Потом он, спеша, помог ей одеться и закутаться в плед. В сумраке сказочно были видны ее черные глаза и черные волосы, обвязанные косой. Он больше не смел касаться ее, только целовал ее руки и молчал от нестерпимого счастья. Все казалось, что кто-то есть в темноте прибрежного леса, молча тлеющего кое-где светляками, – стоит и слушает. Иногда там что-то осторожно шуршало. Она поднимала голову:
– Постой, что это?
– Не бойся, это, верно, лягушка выползает на берег. Или еж в лесу…
– А если козерог?
– Какой козерог?
– Я не знаю. Но ты только подумай: выходит из лесу какой-то козерог, стоит и смотрит… Мне так хорошо, мне хочется болтать страшные глупости!
И он опять прижимал к губам ее руки, иногда как что-то священное целовал холодную грудь. Каким совсем новым существом стала она для него! И стоял и не гас за чернотой низкого леса зеленоватый полусвет, слабо отражавшийся в плоско белеющей воде вдали, резко, сельдереем, пахли росистые прибрежные растения, таинственно, просительно ныли невидимые комары – и летали, летали с тихим треском над лодкой и дальше, над этой по-ночному светящейся водой, страшные, бессонные стрекозы. И все где-то что-то шуршало, ползло, пробиралось…

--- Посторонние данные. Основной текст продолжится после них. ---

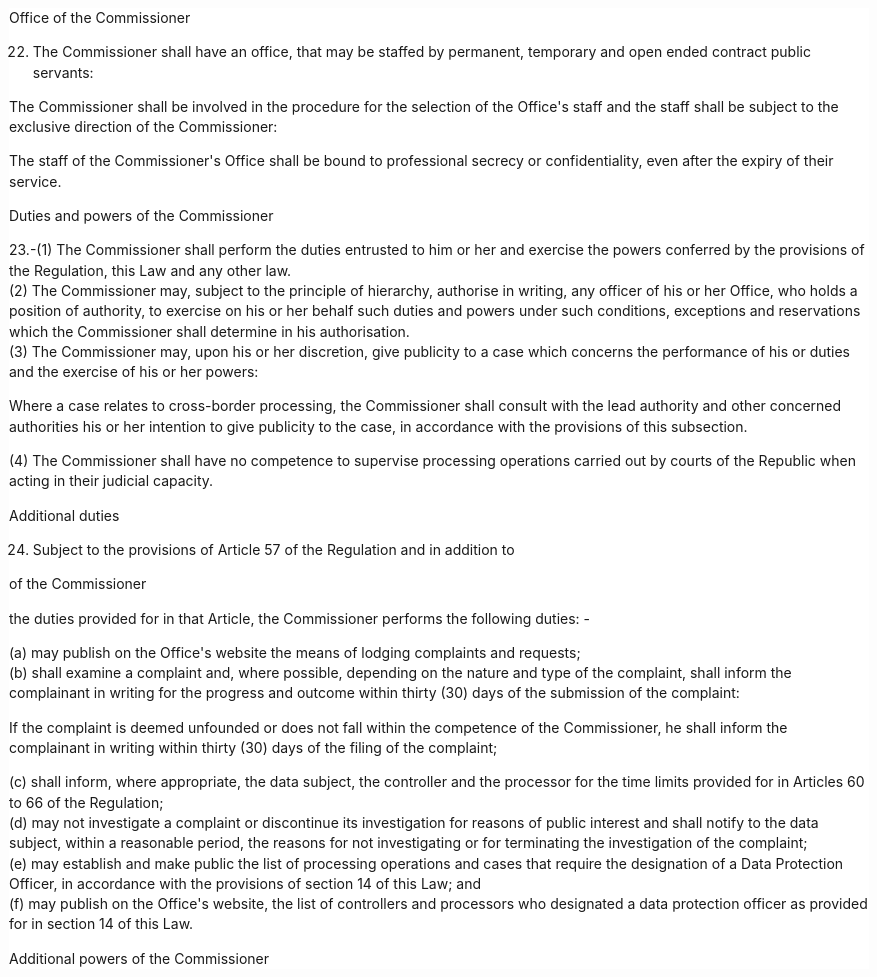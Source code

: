Office of the Commissioner

22. The Commissioner shall have an office, that may be staffed by permanent, temporary and open ended contract public servants:

The Commissioner shall be involved in the procedure for the selection of the Office's staff and the staff shall be subject to the exclusive direction of the Commissioner:

The staff of the Commissioner's Office shall be bound to professional secrecy or confidentiality, even after the expiry of their service.

Duties and powers of the Commissioner

23.-(1) The Commissioner shall perform the duties entrusted to him or her and exercise the powers conferred by the provisions of the Regulation, this Law and any other law.  
(2) The Commissioner may, subject to the principle of hierarchy, authorise in writing, any officer of his or her Office, who holds a position of authority, to exercise on his or her behalf such duties and powers under such conditions, exceptions and reservations which the Commissioner shall determine in his authorisation.  
(3) The Commissioner may, upon his or her discretion, give publicity to a case which concerns the performance of his or duties and the exercise of his or her powers:

Where a case relates to cross-border processing, the Commissioner shall consult with the lead authority and other concerned authorities his or her intention to give publicity to the case, in accordance with the provisions of this subsection.

(4) The Commissioner shall have no competence to supervise processing operations carried out by courts of the Republic when acting in their judicial capacity.

Additional duties

24. Subject to the provisions of Article 57 of the Regulation and in addition to

of the Commissioner

the duties provided for in that Article, the Commissioner performs the following duties: -

(a) may publish on the Office's website the means of lodging complaints and requests;  
(b) shall examine a complaint and, where possible, depending on the nature and type of the complaint, shall inform the complainant in writing for the progress and outcome within thirty (30) days of the submission of the complaint:

If the complaint is deemed unfounded or does not fall within the competence of the Commissioner, he shall inform the complainant in writing within thirty (30) days of the filing of the complaint;

(c) shall inform, where appropriate, the data subject, the controller and the processor for the time limits provided for in Articles 60 to 66 of the Regulation;  
(d) may not investigate a complaint or discontinue its investigation for reasons of public interest and shall notify to the data subject, within a reasonable period, the reasons for not investigating or for terminating the investigation of the complaint;  
(e) may establish and make public the list of processing operations and cases that require the designation of a Data Protection Officer, in accordance with the provisions of section 14 of this Law; and  
(f) may publish on the Office's website, the list of controllers and processors who designated a data protection officer as provided for in section 14 of this Law.

Additional powers of the Commissioner
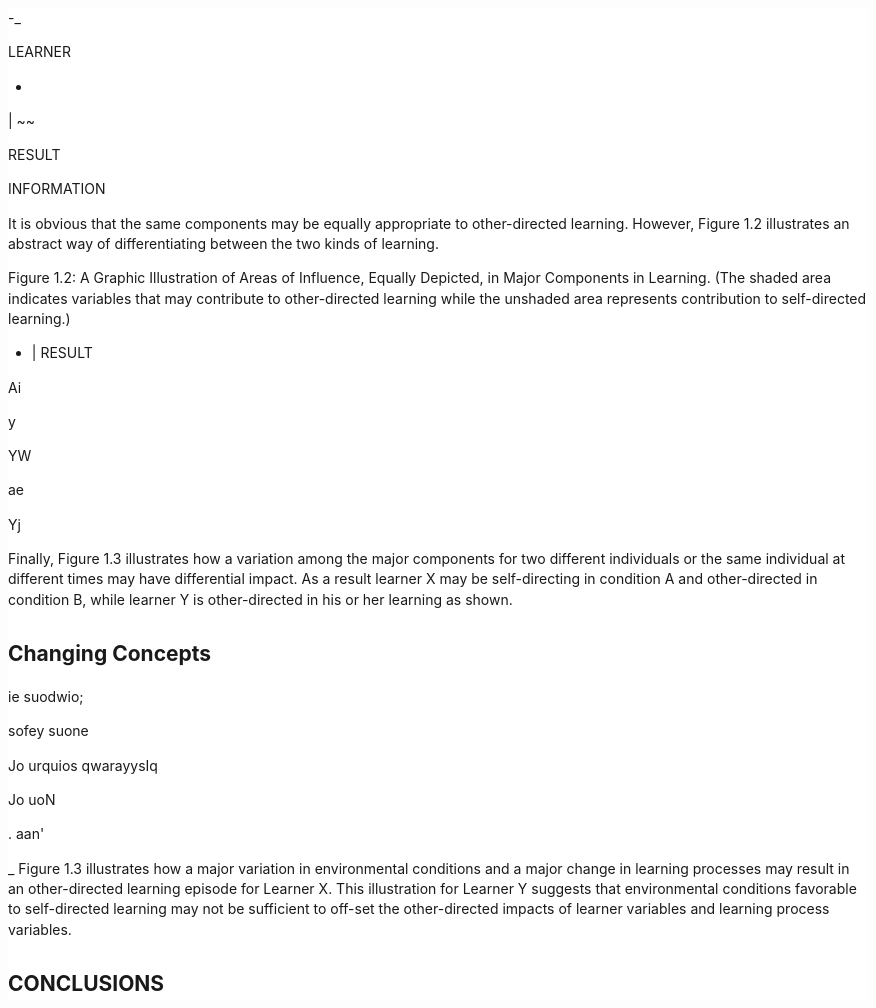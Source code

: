 -\_

LEARNER

-

|  ~~

RESULT

INFORMATION



It  is obvious that the same components may  be equally  appropriate to  other-directed learning. However, Figure 1.2 illustrates an abstract way of differentiating between  the  two  kinds  of learning.

Figure  1.2: A  Graphic  Illustration of Areas  of  Influence, Equally  Depicted,  in Major  Components  in Learning. (The shaded area indicates variables that may contribute to other-directed  learning  while  the  unshaded  area  represents contribution  to self-directed  learning.)

- | RESULT

Ai

y

YW

ae

Yj



Finally,  Figure  1.3  illustrates  how  a variation  among the  major  components  for  two  different  individuals  or  the same individual at different times may  have differential impact. As  a  result learner X  may be  self-directing in condition A  and other-directed in condition B, while learner  Y is other-directed  in his or  her learning  as  shown.

## Changing  Concepts

ie suodwio;

sofey suone

Jo  urquios qwarayysIq

Jo uoN

. aan'



\_ Figure 1.3 illustrates how a major variation in environmental  conditions and  a  major  change  in  learning processes  may  result  in  an  other-directed learning  episode for Learner  X.  This  illustration  for Learner  Y suggests  that environmental conditions favorable to self-directed learning  may  not  be  sufficient  to  off-set  the  other-directed impacts  of learner  variables  and  learning  process  variables.

## CONCLUSIONS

На даче в сумерки. Левитан И. И.
Через неделю он был безобразно, с позором, ошеломленный ужасом совершенно внезапной разлуки, выгнан из дому.
Как-то после обеда они сидели в гостиной и, касаясь головами, смотрели картинки в старых номерах «Нивы».
– Ты меня еще не разлюбила? – тихо спрашивал он, делая вид, что внимательно смотрит.
– Глупый. Ужасно глупый! – шептала она.
Вдруг послышались мягко бегущие шаги – и на пороге встала в черном шелковом истрепанном халате и истертых сафьяновых туфлях ее полоумная мать. Черные глаза ее трагически сверкали. Она вбежала, как на сцену, и крикнула:
– Я все поняла! Я чувствовала, я следила! Негодяй, ей не быть твоею!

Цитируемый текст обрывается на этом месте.